銀朱の守り人───フレデリカ=ツォーレン
風に靡いたくすんだ桃色の髪を掻きあげ、眩しそうに細めた目を今では、信じられないという風に丸くしている。
「クライシュ君・・・・・どうしてっ!?」
「・・・・・・・・」
フレデリカの疑問にピタリと動きが止まり、場にはしんとした静寂だけが満ちた。
・・・・・出来ることなら答えたい。でも告げたところで、信じてくれる気がしない。
なんてこと、と駆け寄ったフレデリカが狼狽える───が、さすが2つ名持ちのS級の冒険者。流れる血を見ると、手をかざして詠唱を始めた。
第7級魔法》
上位魔法に位置する回復魔法であり、そこそこの効果が望める。深くとも切り傷程度なら、時間はかかるが塞ぐことも可能だ。

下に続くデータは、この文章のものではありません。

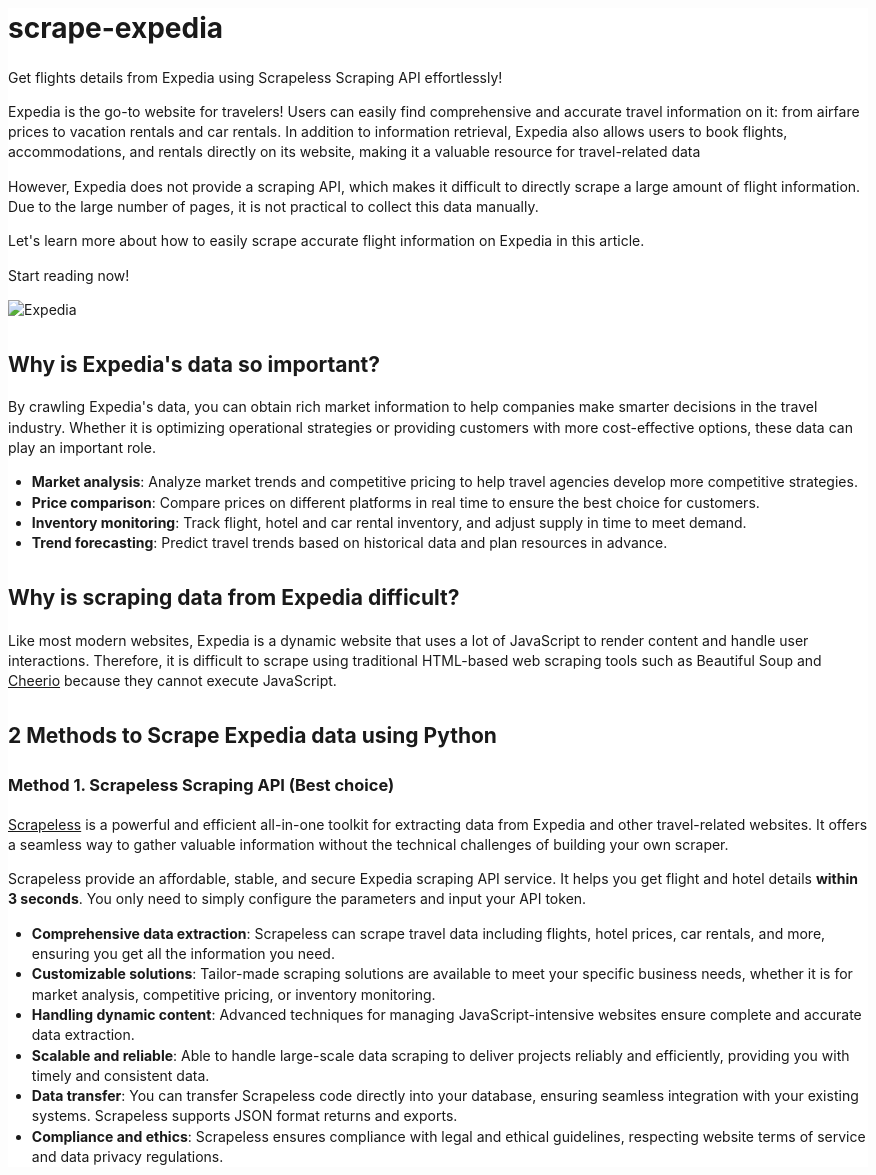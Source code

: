 # scrape-expedia
Get flights details from Expedia using Scrapeless Scraping API effortlessly!

Expedia is the go-to website for travelers! Users can easily find comprehensive and accurate travel information on it: from airfare prices to vacation rentals and car rentals. In addition to information retrieval, Expedia also allows users to book flights, accommodations, and rentals directly on its website, making it a valuable resource for travel-related data

However, Expedia does not provide a scraping API, which makes it difficult to directly scrape a large amount of flight information. Due to the large number of pages, it is not practical to collect this data manually.

Let's learn more about how to easily scrape accurate flight information on Expedia in this article.

Start reading now!

![Expedia](https://assets.scrapeless.com/prod/posts/scrape-expedia/b8f72d781a7d3e8736f9a6125332d732.png)

## Why is Expedia's data so important?
By crawling Expedia's data, you can obtain rich market information to help companies make smarter decisions in the travel industry. Whether it is optimizing operational strategies or providing customers with more cost-effective options, these data can play an important role.
- **Market analysis**: Analyze market trends and competitive pricing to help travel agencies develop more competitive strategies.
- **Price comparison**: Compare prices on different platforms in real time to ensure the best choice for customers.
- **Inventory monitoring**: Track flight, hotel and car rental inventory, and adjust supply in time to meet demand.
- **Trend forecasting**: Predict travel trends based on historical data and plan resources in advance.

## Why is scraping data from Expedia difficult?
Like most modern websites, Expedia is a dynamic website that uses a lot of JavaScript to render content and handle user interactions. Therefore, it is difficult to scrape using traditional HTML-based web scraping tools such as Beautiful Soup and [Cheerio](https://cheerio.js.org/) because they cannot execute JavaScript.

## 2 Methods to Scrape Expedia data using Python

### Method 1. Scrapeless Scraping API (Best choice)
[Scrapeless](https://www.scrapeless.com/en) is a powerful and efficient all-in-one toolkit for extracting data from Expedia and other travel-related websites. It offers a seamless way to gather valuable information without the technical challenges of building your own scraper.

Scrapeless provide an affordable, stable, and secure Expedia scraping API service. It helps you get flight and hotel details **within 3 seconds**. You only need to simply configure the parameters and input your API token.
- **Comprehensive data extraction**: Scrapeless can scrape travel data including flights, hotel prices, car rentals, and more, ensuring you get all the information you need.
- **Customizable solutions**: Tailor-made scraping solutions are available to meet your specific business needs, whether it is for market analysis, competitive pricing, or inventory monitoring.
- **Handling dynamic content**: Advanced techniques for managing JavaScript-intensive websites ensure complete and accurate data extraction.
- **Scalable and reliable**: Able to handle large-scale data scraping to deliver projects reliably and efficiently, providing you with timely and consistent data.
- **Data transfer**: You can transfer Scrapeless code directly into your database, ensuring seamless integration with your existing systems. Scrapeless supports JSON format returns and exports.
- **Compliance and ethics**: Scrapeless ensures compliance with legal and ethical guidelines, respecting website terms of service and data privacy regulations.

また、この魔法は巫女や聖女などの回復職以外の職においては、最も効果の高い回復魔法となる。
クライシュの傷もすぐに治るかと思われた・・・・・が。
「うそ・・・・・」
クライシュを包み込んだ白い魔素は傷に集まったものの、その後の変化はなかなか見られない。そればかりか、更に大量の血が流れ出したのだ。
それを見て、絶望に満ちた表情で地に手をつく。回復職ではないフレデリカにこれ以上の手段は残っていなかった。